Every year is decisive and divisive in its own way, and when people spend their time immersed in technology, every December is a rush to figure out which new products, trends, and ideas they were shown in the previous twelve months might find their momentum the following year.
Here at The Interline we try not to spend too much time looking backwards, but before we break for the year our team always takes a retrospective look at the top stories from January to December (defined by number of readers), and we share our condensed thoughts on how they’ve aged, what they mean, and whether our in-house thoughts about them have evolved.
Since we are not a paywalled publication and we don’t have user logins, we can’t provide any kind of personalised “wrapped” for the year. Hopefully that’s a trade-off our audience is happy to make. Instead, with these annual rearviews, our aim is to inject a little bit of the same energy into a whole-audience retrospective, diving into the stories that resonated the most with you each month.
January – The DPC Report 2024
It feels like cheating to have four downloadable reports dominating different months of the year, but the download figures don’t lie! Even though we released the DPC Report 2024 in December ‘24, the second explosion of engagement with it came after the holidays, at the start of 2025. This is the reason we renumbered the just-released DPC Report 2026, since it felt a little bit silly for so many people to start reading something at the start of one year when it carried the previous year’s date.

In practice, downloading a copy of the fully-free-to-read DPC Report 2026 is the best way for anyone to re-evaluate what we, our friends and partners, and our brand authors wrote in last year’s edition, and to judge it with a year’s hindsight. But in a broad sense, our team is aligned on the key carry-over from the 2024 report being the way that 3D designers and agencies continue to push the boundaries of their craft forwards, and how that advancement is still challenging the technology sector, and the brand ecosystem, to respond.

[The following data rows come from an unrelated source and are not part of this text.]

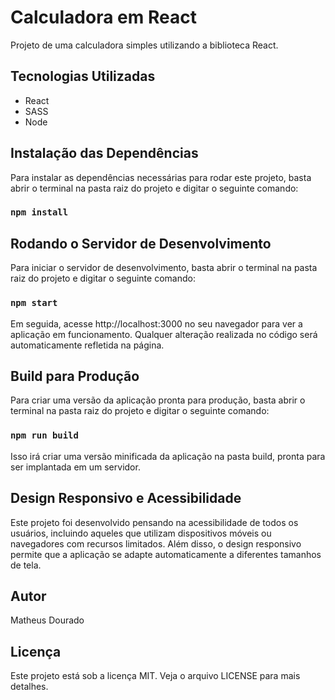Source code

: # Calculadora em React

Projeto de uma calculadora simples utilizando a biblioteca React.

## Tecnologias Utilizadas

* React
* SASS
* Node

## Instalação das Dependências

Para instalar as dependências necessárias para rodar este projeto, basta abrir o terminal na pasta raiz do projeto e digitar o seguinte comando:

### `npm install`

## Rodando o Servidor de Desenvolvimento

Para iniciar o servidor de desenvolvimento, basta abrir o terminal na pasta raiz do projeto e digitar o seguinte comando:

### `npm start`

Em seguida, acesse http://localhost:3000 no seu navegador para ver a aplicação em funcionamento. Qualquer alteração realizada no código será automaticamente refletida na página.

## Build para Produção

Para criar uma versão da aplicação pronta para produção, basta abrir o terminal na pasta raiz do projeto e digitar o seguinte comando:

### `npm run build`

Isso irá criar uma versão minificada da aplicação na pasta build, pronta para ser implantada em um servidor.

## Design Responsivo e Acessibilidade

Este projeto foi desenvolvido pensando na acessibilidade de todos os usuários, incluindo aqueles que utilizam dispositivos móveis ou navegadores com recursos limitados. Além disso, o design responsivo permite que a aplicação se adapte automaticamente a diferentes tamanhos de tela.

## Autor

Matheus Dourado

## Licença

Este projeto está sob a licença MIT. Veja o arquivo LICENSE para mais detalhes.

In other fields, it’s certainly true that unique creative work is produced outside the “studio system,” but when it comes to digital product creation for fashion, those individual creators are also the people stress-testing and pioneering new technology pipelines and approaches that then become integrated into the internal tech estate.
February – Enabling Innovation: Hugo Boss’s Training Approach To Digital Creation
This first-hand perspective from inside the campus of one of the industry’s most enduringly interesting premium brands was, it has to be said, also taken from the pages of the DPC Report 2024, but it quickly became a popular piece of standalone content as well. Part of that popularity, of course, comes from the brand name, but the primary reason, we believe, is that stories like this one offer a unique glimpse behind the scenes at what pioneers and household names are really doing with technology when they commit to and invest in them over the long term. (We have three of them, from Patagonia, ASOS, and ThruDark in the DPC Report 2026, just in case this one piqued your interest!)

As for the content of the article itself, everyone at The Interline continues to agree that digital product creation (or any technology-centric transformation, for that matter) needs, in order to succeed, to both engage end users with a strategic vision, and to have the flexibility to update that vision as the needs and opinions of end users crystallise over time. When we consider the cultural polarisation that exists around AI, for instance, this feels like a continually timely message: technology serves creative, commercial, and technical teams, not the other way around, and their engagement will be what secures or undermines adoption.
March – Generative 3D Modelling Is Cool. Is It The Right Fit For Fashion?
The timing here is certainly interesting! Just last week, we released a brand-new collaboration with Threedium, which includes an up-to-the-minute refresh of the capabilities of generative models for outputting believable, fit-for-purpose 3D assets for different use cases. And the quick answer to whether or not the state of the art has improved between March and December 2025 is a resounding yes.
But there’s also more nuance to the original take – that generative 3D was better calibrated for other industries’ challenges and use cases than it was for fashion’s – that means our analysis can’t be quite as simple as “things are better now”.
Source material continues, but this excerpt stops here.